◆ To do ◆
Identify each line below containing the string "Consumers" and copy it.

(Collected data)
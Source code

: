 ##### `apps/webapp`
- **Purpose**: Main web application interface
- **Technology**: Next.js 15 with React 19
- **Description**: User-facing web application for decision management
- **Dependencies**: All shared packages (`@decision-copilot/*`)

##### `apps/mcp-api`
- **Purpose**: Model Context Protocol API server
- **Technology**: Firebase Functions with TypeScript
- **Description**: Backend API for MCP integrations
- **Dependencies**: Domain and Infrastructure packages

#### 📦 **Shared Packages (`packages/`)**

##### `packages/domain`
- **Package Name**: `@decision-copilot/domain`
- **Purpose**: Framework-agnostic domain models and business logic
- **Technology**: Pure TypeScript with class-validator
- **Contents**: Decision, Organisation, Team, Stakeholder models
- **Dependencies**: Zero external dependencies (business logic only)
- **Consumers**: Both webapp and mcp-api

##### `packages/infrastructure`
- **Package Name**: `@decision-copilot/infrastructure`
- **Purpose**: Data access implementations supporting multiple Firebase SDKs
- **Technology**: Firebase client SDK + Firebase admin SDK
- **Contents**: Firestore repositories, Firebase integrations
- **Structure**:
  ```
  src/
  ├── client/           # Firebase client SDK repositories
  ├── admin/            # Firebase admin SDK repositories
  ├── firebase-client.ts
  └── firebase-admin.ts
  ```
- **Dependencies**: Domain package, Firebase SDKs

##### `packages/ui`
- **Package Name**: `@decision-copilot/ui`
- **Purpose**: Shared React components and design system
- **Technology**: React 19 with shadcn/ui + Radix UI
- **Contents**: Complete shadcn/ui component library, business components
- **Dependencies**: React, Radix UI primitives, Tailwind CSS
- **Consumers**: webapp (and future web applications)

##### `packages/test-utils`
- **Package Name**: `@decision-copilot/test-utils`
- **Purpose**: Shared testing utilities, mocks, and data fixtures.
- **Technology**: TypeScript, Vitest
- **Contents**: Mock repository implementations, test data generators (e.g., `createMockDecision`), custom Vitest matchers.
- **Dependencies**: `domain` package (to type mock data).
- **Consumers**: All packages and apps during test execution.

◆ Solution to this problem ◆
- **Consumers**: Both webapp and mcp-api
- **Consumers**: webapp (and future web applications)
- **Consumers**: All packages and apps during test execution.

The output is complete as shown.